Reset A A Font size: Print

United States Court of Appeals,Ninth Circuit.

UNITED STATES of America, Plaintiff-Appellee, v. Margarito MURGUIA-OLIVEROS, a/k/a Margarito Oliveros Murguia, Defendant-Appellant.

No. 04-50612.

Decided: August 29, 2005

Before:  SCHROEDER, Chief Judge, PREGERSON and TROTT, Circuit Judges. Elizabeth A. Newman, Deputy Federal Public Defender, Los Angeles, CA, for the appellant. Michael J. Raphael, Assistant U.S. Attorney, Los Angeles, CA, for the appellee.

Margarito Murguia-Oliveros appeals the district court judgment revoking his supervised release and sentencing him to eight months in prison.   Murguia-Oliveros claims that the district court lacked jurisdiction to revoke his supervised release because the supervised release term expired before his arrest and revocation hearing.   He was arrested pursuant to a warrant based on facts that were not sworn.   We have held that under these circumstances, a revocation of supervised release must occur during the term of supervised release.   See United States v. Vargas-Amaya, 389 F.3d 901, 907 (9th Cir.2004).   We hold that the district court had jurisdiction, because during the term of Murguia-Oliveros's supervised release he absconded and became a fugitive for a period that tolled the term of supervised release, so that it was still running at the time of the arrest and revocation hearing.


The facts are important.   Murguia-Oliveros was originally convicted of illegal reentry after deportation in 1996.   He was sentenced to a term of imprisonment followed by deportation and three years of supervised release.   On September 14, 2001, after serving the term of imprisonment, he was released from custody and deported from the United States.   His three-year term of supervised release thus began on that date and was set to expire on September 14, 2004.   Under the terms of his supervised release, he was prohibited from reentering the United States illegally after he was deported, and he was required to report to the United States Probation Office within 72 hours of any reentry.

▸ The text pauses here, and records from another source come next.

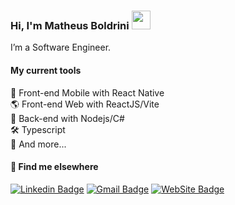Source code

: ### Hi, I'm Matheus Boldrini <img src="https://media.giphy.com/media/hvRJCLFzcasrR4ia7z/giphy.gif" width="30" >

I’m a Software Engineer.

#### My current tools 
📲 Front-end Mobile with React Native  
🌎 Front-end Web with ReactJS/Vite  
📡 Back-end with Nodejs/C#  
🛠️ Typescript  
🧰 And more...  


#### 💬 Find me elsewhere

[![Linkedin Badge](https://img.shields.io/badge/-Linkedin-blue?style=flat-square&logo=Linkedin&logoColor=white&link=https://www.linkedin.com/in/matheusboldrini/)](https://www.linkedin.com/in/matheusboldrini//) 
[![Gmail Badge](https://img.shields.io/badge/-rodrigorgtic@gmail.com-c14438?style=flat-square&logo=Gmail&logoColor=white&link=mailto:hello@mboldrini.com)](mailto:hello@mboldrini.com)
[![WebSite Badge](https://img.shields.io/badge/WebSite-Portfolio-green)](https://www.mboldrini.com)

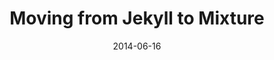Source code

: ---
codepen: false
comments: false
date: 2014-06-16
external:
  host: Mixture
  url: http://mixture.io/blog/jekyll-mixture/
layout: none
preview: true
published: true
sassmeister: false
summary: false
title: "Moving from Jekyll to Mixture"
---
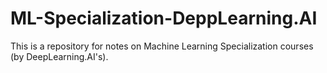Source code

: # ML-Specialization-DeppLearning.AI
This is a repository for notes on Machine Learning Specialization courses (by  DeepLearning.AI's).
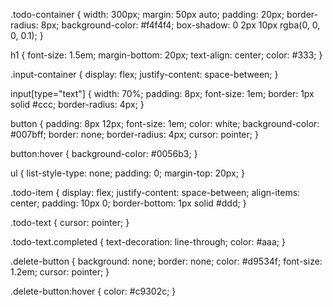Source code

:.todo-container {
  width: 300px;
  margin: 50px auto;
  padding: 20px;
  border-radius: 8px;
  background-color: #f4f4f4;
  box-shadow: 0 2px 10px rgba(0, 0, 0, 0.1);
}

h1 {
  font-size: 1.5em;
  margin-bottom: 20px;
  text-align: center;
  color: #333;
}

.input-container {
  display: flex;
  justify-content: space-between;
}

input[type="text"] {
  width: 70%;
  padding: 8px;
  font-size: 1em;
  border: 1px solid #ccc;
  border-radius: 4px;
}

button {
  padding: 8px 12px;
  font-size: 1em;
  color: white;
  background-color: #007bff;
  border: none;
  border-radius: 4px;
  cursor: pointer;
}

button:hover {
  background-color: #0056b3;
}

ul {
  list-style-type: none;
  padding: 0;
  margin-top: 20px;
}

.todo-item {
  display: flex;
  justify-content: space-between;
  align-items: center;
  padding: 10px 0;
  border-bottom: 1px solid #ddd;
}

.todo-text {
  cursor: pointer;
}

.todo-text.completed {
  text-decoration: line-through;
  color: #aaa;
}

.delete-button {
  background: none;
  border: none;
  color: #d9534f;
  font-size: 1.2em;
  cursor: pointer;
}

.delete-button:hover {
  color: #c9302c;
}
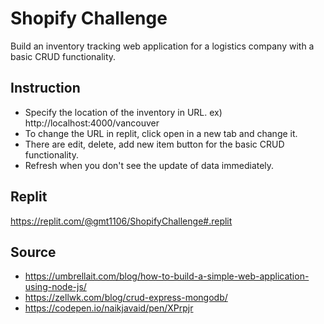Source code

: # Shopify Challenge

Build an inventory tracking web application for a logistics company with a basic CRUD functionality. 


## Instruction
* Specify the location of the inventory in URL. ex) http://localhost:4000/vancouver
* To change the URL in replit, click open in a new tab and change it. 
* There are edit, delete, add new item button for the basic CRUD functionality. 
* Refresh when you don't see the update of data immediately. 

## Replit
https://replit.com/@gmt1106/ShopifyChallenge#.replit

## Source
* https://umbrellait.com/blog/how-to-build-a-simple-web-application-using-node-js/
* https://zellwk.com/blog/crud-express-mongodb/
* https://codepen.io/naikjavaid/pen/XPrpjr
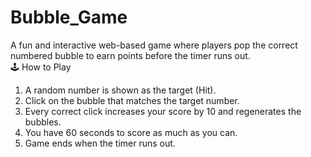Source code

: # Bubble_Game
A fun and interactive web-based game where players pop the correct numbered bubble to earn points before the timer runs out.
</br>
🕹️ How to Play
1) A random number is shown as the target (Hit).
2) Click on the bubble that matches the target number.
3) Every correct click increases your score by 10 and regenerates the bubbles.
4) You have 60 seconds to score as much as you can.
5) Game ends when the timer runs out.
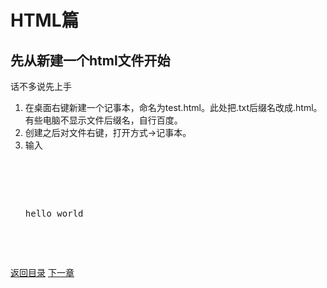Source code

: <h1>HTML篇</h1>
<h2>先从新建一个html文件开始</h2>
<p>话不多说先上手
<ol>
	<li>在桌面右键新建一个记事本，命名为test.html。此处把.txt后缀名改成.html。有些电脑不显示文件后缀名，自行百度。</li>
	<li>创建之后对文件右键，打开方式->记事本。</li>
	<li>输入<br/>
<pre>
	<html>
		<head></head>
		<body>
			<p>hello world</p>
		</body>
	</html>
</pre>
	</li>
</ol>
</p>
<a href="./README.md">返回目录</a>
<a href="./chapter2.md">下一章</a>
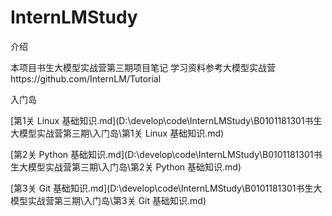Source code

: # InternLMStudy

介绍

本项目书生大模型实战营第三期项目笔记
学习资料参考大模型实战营https://github.com/InternLM/Tutorial

入门岛

[第1关 Linux 基础知识.md](D:\develop\code\InternLMStudy\B0101181301书生大模型实战营第三期\入门岛\第1关 Linux 基础知识.md)

[第2关 Python 基础知识.md](D:\develop\code\InternLMStudy\B0101181301书生大模型实战营第三期\入门岛\第2关 Python 基础知识.md)

[第3关 Git 基础知识.md](D:\develop\code\InternLMStudy\B0101181301书生大模型实战营第三期\入门岛\第3关 Git 基础知识.md)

Murguia-Oliveros did reenter the United States during his term of supervised release, for he was arrested on unrelated charges in San Diego in October of 2003.   When his probation officer subsequently learned of that arrest, he sent Murguia-Oliveros a letter via certified mail to his last known address, instructing him to report.   Murguia-Oliveros failed to report and did not make any contact with the probation officer.   The district court issued a bench warrant in January of 2004 for Murguia-Oliveros's arrest for violation of his supervised release.   The warrant was not based on any affidavit or sworn facts.

Under the terms of the applicable statute, a released defendant can be arrested without a warrant during the period of supervised release for violating the terms of that supervised release.  18 U.S.C. § 3606.   The statute provides that:

If there is probable cause to believe that a ․ person on supervised release has violated a condition of his ․ release, he may be arrested, and, upon arrest, shall be taken without unnecessary delay before the court having jurisdiction over him.   A probation officer may make such an arrest whenever the ․ releasee is found, and may make the arrest without a warrant.

Id. During the period of supervised release, the district court has jurisdiction to revoke the period of supervised release if the district court finds by a preponderance of the evidence that the defendant violated the terms of that supervised release.  18 U.S.C. § 3583(e)(3).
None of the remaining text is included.